4. Accurate pointing device for a decoy source according to any one of the preceding claims, characterized in that the time differences (DIFF2-1), (DIFF3-2), and (DIFF1-3), (DELTA2-1), (DELTA3-2), and (DELTA3-1) are quantified in number of periods of the wave received by the antennas.
5. A device for very precise pointing of a decoy source according to any one of the preceding claims, characterized in that the antennas are placed on a structure fixed relative to the Earth's surface.
6. A device for very precise pointing of a decoy source according to one of the preceding claims, characterized in that the antennas are placed on the roof of a building in order to verify that no decoy is in operation in the vicinity and that if this is the case, the direction of this decoy can be known with precision.
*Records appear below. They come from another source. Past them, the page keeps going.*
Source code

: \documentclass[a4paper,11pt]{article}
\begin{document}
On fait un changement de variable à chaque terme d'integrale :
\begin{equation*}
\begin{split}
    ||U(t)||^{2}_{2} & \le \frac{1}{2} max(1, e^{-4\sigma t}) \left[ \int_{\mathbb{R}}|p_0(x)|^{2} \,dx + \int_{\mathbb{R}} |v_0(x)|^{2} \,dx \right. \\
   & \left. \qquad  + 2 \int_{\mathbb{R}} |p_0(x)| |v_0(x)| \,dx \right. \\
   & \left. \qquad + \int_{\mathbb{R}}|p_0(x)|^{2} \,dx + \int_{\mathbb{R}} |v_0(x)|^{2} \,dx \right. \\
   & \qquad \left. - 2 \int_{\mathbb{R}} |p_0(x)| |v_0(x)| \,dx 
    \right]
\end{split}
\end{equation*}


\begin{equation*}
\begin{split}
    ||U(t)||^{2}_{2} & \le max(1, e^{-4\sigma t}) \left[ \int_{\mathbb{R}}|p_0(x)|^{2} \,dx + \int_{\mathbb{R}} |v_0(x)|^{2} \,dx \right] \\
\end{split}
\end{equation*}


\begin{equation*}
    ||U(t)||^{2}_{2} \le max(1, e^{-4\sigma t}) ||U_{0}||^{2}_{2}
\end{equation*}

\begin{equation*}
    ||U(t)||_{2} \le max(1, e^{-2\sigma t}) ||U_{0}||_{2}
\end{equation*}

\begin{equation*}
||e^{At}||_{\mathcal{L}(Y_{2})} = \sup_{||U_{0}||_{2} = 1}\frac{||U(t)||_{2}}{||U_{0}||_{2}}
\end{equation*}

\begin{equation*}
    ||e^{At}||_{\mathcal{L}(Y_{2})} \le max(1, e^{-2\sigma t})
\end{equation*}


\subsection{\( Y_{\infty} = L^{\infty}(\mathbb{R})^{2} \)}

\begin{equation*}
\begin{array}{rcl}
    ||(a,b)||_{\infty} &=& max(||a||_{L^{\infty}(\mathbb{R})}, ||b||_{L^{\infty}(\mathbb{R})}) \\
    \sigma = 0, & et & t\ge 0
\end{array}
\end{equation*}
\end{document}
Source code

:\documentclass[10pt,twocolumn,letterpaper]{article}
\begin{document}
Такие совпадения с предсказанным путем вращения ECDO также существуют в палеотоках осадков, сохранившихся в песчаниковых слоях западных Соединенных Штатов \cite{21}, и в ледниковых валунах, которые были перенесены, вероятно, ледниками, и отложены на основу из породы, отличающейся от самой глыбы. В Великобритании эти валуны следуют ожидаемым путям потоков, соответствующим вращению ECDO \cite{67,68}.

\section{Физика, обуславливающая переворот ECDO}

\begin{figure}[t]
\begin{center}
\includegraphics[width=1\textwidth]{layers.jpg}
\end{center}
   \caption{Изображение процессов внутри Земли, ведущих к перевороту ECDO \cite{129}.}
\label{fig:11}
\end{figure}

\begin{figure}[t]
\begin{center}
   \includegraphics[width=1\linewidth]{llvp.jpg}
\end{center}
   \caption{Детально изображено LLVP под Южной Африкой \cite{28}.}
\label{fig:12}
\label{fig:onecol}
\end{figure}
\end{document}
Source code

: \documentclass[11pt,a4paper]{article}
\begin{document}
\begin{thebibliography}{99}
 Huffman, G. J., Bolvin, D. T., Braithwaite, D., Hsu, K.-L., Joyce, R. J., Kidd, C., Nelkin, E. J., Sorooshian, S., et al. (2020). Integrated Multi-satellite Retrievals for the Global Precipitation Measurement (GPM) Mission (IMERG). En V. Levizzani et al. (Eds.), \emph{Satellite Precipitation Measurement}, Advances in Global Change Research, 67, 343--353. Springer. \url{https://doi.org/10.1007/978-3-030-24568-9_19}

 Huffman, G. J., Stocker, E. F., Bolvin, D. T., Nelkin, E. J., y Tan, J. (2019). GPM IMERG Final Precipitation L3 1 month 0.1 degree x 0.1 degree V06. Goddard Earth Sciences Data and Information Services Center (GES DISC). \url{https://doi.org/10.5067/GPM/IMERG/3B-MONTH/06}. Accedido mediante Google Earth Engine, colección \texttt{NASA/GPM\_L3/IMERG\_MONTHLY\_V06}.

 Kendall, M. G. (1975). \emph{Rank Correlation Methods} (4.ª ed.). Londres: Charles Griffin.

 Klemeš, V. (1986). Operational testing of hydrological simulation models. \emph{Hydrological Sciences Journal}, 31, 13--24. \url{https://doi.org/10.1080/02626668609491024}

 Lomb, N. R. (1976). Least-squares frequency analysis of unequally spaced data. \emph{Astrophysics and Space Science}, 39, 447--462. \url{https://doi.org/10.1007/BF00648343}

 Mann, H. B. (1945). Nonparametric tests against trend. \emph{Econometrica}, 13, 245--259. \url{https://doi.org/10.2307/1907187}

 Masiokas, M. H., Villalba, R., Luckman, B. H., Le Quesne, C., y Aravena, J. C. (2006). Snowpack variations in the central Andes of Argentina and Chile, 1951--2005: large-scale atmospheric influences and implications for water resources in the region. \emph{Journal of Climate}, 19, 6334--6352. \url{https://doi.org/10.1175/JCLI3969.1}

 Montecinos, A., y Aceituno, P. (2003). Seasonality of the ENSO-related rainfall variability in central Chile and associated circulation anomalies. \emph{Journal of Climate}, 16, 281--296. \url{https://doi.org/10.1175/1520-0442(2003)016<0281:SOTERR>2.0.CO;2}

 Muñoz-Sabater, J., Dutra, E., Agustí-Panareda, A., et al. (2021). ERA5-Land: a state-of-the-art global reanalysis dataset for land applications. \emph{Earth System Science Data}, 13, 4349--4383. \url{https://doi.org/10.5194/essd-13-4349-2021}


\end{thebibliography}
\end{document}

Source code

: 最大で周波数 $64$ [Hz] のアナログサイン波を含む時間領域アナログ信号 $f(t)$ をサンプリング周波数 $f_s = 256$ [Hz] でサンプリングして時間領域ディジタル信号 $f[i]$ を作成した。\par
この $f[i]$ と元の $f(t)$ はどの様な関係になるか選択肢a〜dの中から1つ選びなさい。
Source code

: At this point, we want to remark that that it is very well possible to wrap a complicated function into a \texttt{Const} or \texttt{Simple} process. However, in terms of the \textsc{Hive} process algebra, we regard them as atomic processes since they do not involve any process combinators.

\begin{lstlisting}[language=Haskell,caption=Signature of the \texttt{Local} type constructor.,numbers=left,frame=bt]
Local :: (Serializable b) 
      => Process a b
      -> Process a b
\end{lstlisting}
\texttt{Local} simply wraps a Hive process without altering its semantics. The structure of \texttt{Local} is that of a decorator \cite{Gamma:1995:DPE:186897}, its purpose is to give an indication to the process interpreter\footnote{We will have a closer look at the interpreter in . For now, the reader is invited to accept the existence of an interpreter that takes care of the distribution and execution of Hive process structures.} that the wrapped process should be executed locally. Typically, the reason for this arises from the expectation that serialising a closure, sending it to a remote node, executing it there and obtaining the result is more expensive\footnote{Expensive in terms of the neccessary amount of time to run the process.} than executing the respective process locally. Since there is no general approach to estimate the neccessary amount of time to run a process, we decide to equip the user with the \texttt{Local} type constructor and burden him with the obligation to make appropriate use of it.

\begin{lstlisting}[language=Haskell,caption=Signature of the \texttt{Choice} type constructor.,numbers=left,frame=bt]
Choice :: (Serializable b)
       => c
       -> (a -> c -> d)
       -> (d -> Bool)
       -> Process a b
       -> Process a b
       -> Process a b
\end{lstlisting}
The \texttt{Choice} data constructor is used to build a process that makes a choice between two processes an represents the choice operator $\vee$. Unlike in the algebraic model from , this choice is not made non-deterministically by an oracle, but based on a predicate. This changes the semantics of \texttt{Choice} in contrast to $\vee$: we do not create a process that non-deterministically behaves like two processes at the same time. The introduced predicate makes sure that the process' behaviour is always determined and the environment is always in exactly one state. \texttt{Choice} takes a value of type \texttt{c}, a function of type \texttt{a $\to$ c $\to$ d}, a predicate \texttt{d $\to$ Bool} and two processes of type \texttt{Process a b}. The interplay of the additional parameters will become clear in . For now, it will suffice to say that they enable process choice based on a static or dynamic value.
7. A method for very precise pointing of a decoy source using the device described in the preceding claims and comprising the following steps taken in this order or in a different order: step 1: definition of the selected satellites, Step 2: Verification that the coordinates of each selected satellite provided by the received wave train correspond to the coordinates calculated by means (M1), Step 3: Verification whether the satellite is being spoofed or not by means M4, Step 4: In the case where the selected satellite sends spoofed signals, the direction of the spoofing satellite is calculated by means (M5)
8. A method for very precise pointing of a decoy source using the device described in claims 1 to 6, and according to the preceding claim characterized in that the point (P) is defined as follows: a predefined distance (Dl) greater than ten meters, for example ten kilometers, is chosen from the actual coordinates of the antennas (Al), (A2), and (A3), the coordinates of the intersection (P) of the three circles having center (Al), (A2), and (A3) respectively and radii (RI), (R2), (R3) respectively are defined with (R1)=D1, (R2)=D1+(DELTA2-1) x (c), and (R3)=D1+(DELTA2-1) x (c) +(DELTAl-3) x (c), the point P designating the direction of the decoy satellite.